It allows the media to make inaccurate statements about a public figure as long as they are fair in their methods.
“It will give people in certain cases the right, if they are scrupulous and careful, to plead that they were scrupulous and careful,” said Michael McDowell, the justice minister, in an interview with The Sunday Times.
“And although what they say may not turn out to be true, that it was genuinely believed by them to have been true.”
The libel reform will happen in parallel with the creation of a press council, and the legislation McDowell is proposing will allow courts to take a negative view of newspapers that refuse to participate in the press council.
The council will be able to order newspapers to retract, correct or apologise for mistakes they make. It will also have the right to direct a newspaper to refrain from a particular pattern of behaviour that is in breach of the law. It will not be given the power to levy fines. “It will produce a non-compensatory response,” said McDowell, who does not want the council to be clogged up with claims.
The justice minister only wants to extend the protection of the reformed libel laws to newspapers that agree to work with the press council.
“One of the issues a court could take into account in considering the bona fides of a newspaper that was claiming the Reynolds defence is whether it accords the people it writes about the protection of a press council,” he said. “So a newspaper that ignored it would put itself outside the extra protections it offered in the new definition of libel.”
McDowell has discussed the proposed changes with the National Newspapers of Ireland. He said there was an emerging consensus in the media that a press council with no statutory recognition “isn’t worth a damn”, but that a press council imposed from government would be a bad thing.
“A middle way is a press council that is instituted by the relevant media in Ireland but which complies with criteria set out in a statute and will be recognised as the press council for the purposes of the new law,” he said.
“What I have in mind is a press council that is representative of three primary interests — the public, the media institutions and the journalists.”

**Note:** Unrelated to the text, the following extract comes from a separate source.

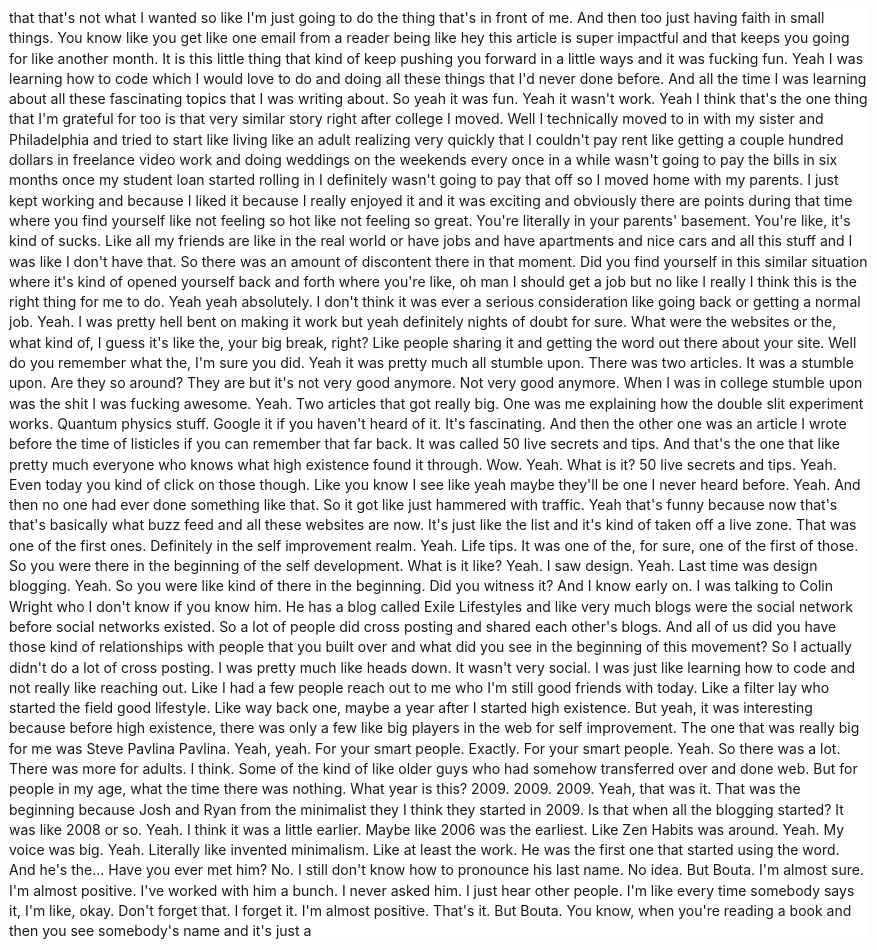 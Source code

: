 that that's not what I wanted so like I'm just going to do the thing that's in front of me. And then too just having faith in small things. You know like you get like one email from a reader being like hey this article is super impactful and that keeps you going for like another month. It is this little thing that kind of keep pushing you forward in a little ways and it was fucking fun. Yeah I was learning how to code which I would love to do and doing all these things that I'd never done before. And all the time I was learning about all these fascinating topics that I was writing about. So yeah it was fun. Yeah it wasn't work. Yeah I think that's the one thing that I'm grateful for too is that very similar story right after college I moved. Well I technically moved to in with my sister and Philadelphia and tried to start like living like an adult realizing very quickly that I couldn't pay rent like getting a couple hundred dollars in freelance video work and doing weddings on the weekends every once in a while wasn't going to pay the bills in six months once my student loan started rolling in I definitely wasn't going to pay that off so I moved home with my parents. I just kept working and because I liked it because I really enjoyed it and it was exciting and obviously there are points during that time where you find yourself like not feeling so hot like not feeling so great. You're literally in your parents' basement. You're like, it's kind of sucks. Like all my friends are like in the real world or have jobs and have apartments and nice cars and all this stuff and I was like I don't have that. So there was an amount of discontent there in that moment. Did you find yourself in this similar situation where it's kind of opened yourself back and forth where you're like, oh man I should get a job but no like I really I think this is the right thing for me to do. Yeah yeah absolutely. I don't think it was ever a serious consideration like going back or getting a normal job. Yeah. I was pretty hell bent on making it work but yeah definitely nights of doubt for sure. What were the websites or the, what kind of, I guess it's like the, your big break, right? Like people sharing it and getting the word out there about your site. Well do you remember what the, I'm sure you did. Yeah it was pretty much all stumble upon. There was two articles. It was a stumble upon. Are they so around? They are but it's not very good anymore. Not very good anymore. When I was in college stumble upon was the shit I was fucking awesome. Yeah. Two articles that got really big. One was me explaining how the double slit experiment works. Quantum physics stuff. Google it if you haven't heard of it. It's fascinating. And then the other one was an article I wrote before the time of listicles if you can remember that far back. It was called 50 live secrets and tips. And that's the one that like pretty much everyone who knows what high existence found it through. Wow. Yeah. What is it? 50 live secrets and tips. Yeah. Even today you kind of click on those though. Like you know I see like yeah maybe they'll be one I never heard before. Yeah. And then no one had ever done something like that. So it got like just hammered with traffic. Yeah that's funny because now that's that's basically what buzz feed and all these websites are now. It's just like the list and it's kind of taken off a live zone. That was one of the first ones. Definitely in the self improvement realm. Yeah. Life tips. It was one of the, for sure, one of the first of those. So you were there in the beginning of the self development. What is it like? Yeah. I saw design. Yeah. Last time was design blogging. Yeah. So you were like kind of there in the beginning. Did you witness it? And I know early on. I was talking to Colin Wright who I don't know if you know him. He has a blog called Exile Lifestyles and like very much blogs were the social network before social networks existed. So a lot of people did cross posting and shared each other's blogs. And all of us did you have those kind of relationships with people that you built over and what did you see in the beginning of this movement? So I actually didn't do a lot of cross posting. I was pretty much like heads down. It wasn't very social. I was just like learning how to code and not really like reaching out. Like I had a few people reach out to me who I'm still good friends with today. Like a filter lay who started the field good lifestyle. Like way back one, maybe a year after I started high existence. But yeah, it was interesting because before high existence, there was only a few like big players in the web for self improvement. The one that was really big for me was Steve Pavlina Pavlina. Yeah, yeah. For your smart people. Exactly. For your smart people. Yeah. So there was a lot. There was more for adults. I think. Some of the kind of like older guys who had somehow transferred over and done web. But for people in my age, what the time there was nothing. What year is this? 2009. 2009. 2009. Yeah, that was it. That was the beginning because Josh and Ryan from the minimalist they I think they started in 2009. Is that when all the blogging started? It was like 2008 or so. Yeah. I think it was a little earlier. Maybe like 2006 was the earliest. Like Zen Habits was around. Yeah. My voice was big. Yeah. Literally like invented minimalism. Like at least the work. He was the first one that started using the word. And he's the... Have you ever met him? No. I still don't know how to pronounce his last name. No idea. But Bouta. I'm almost sure. I'm almost positive. I've worked with him a bunch. I never asked him. I just hear other people. I'm like every time somebody says it, I'm like, okay. Don't forget that. I forget it. I'm almost positive. That's it. But Bouta. You know, when you're reading a book and then you see somebody's name and it's just a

He said the body would also be served by “somebody who will act as an ombudsman for people who claim they are being unfairly treated.”
He pointed to bodies such as An Taisce, which has statutory recognition and certain rights in relation to the planning process but was not a government agency, and to the Law Society, the self-regulatory body for the solicitors’ profession.
McDowell said he would also be conducting a major review of the laws on privacy in the light of a ruling by the European Court of Human Rights in favour of Princess Caroline of Monaco last June. The court in Von Hanover versus Germany found the German state in breach of the European convention on human rights because it did not afford Caroline sufficient privacy from paparazzi.
“We have virtually no law on what newspapers can and cannot do in terms of people’s private lives,” said McDowell. “Here. you can photograph a celebrity all day, or so we thought, but the court of human rights has told us that this is no longer acceptable, that we have to afford some protection.”
The minister said the review of the privacy law would be very complex and would not be concluded by the time the libel law and press council proposals went to cabinet.
“My view is that generally speaking a privacy law is very difficult to formulate,” he said. “Generally what is meant as a protection for the small and the good becomes a protection for the big and the bad in society — the people who can afford to invoke a privacy law. It is hard to strike a balance between the rights of newspapers on the one hand and the rights of individual on the other.”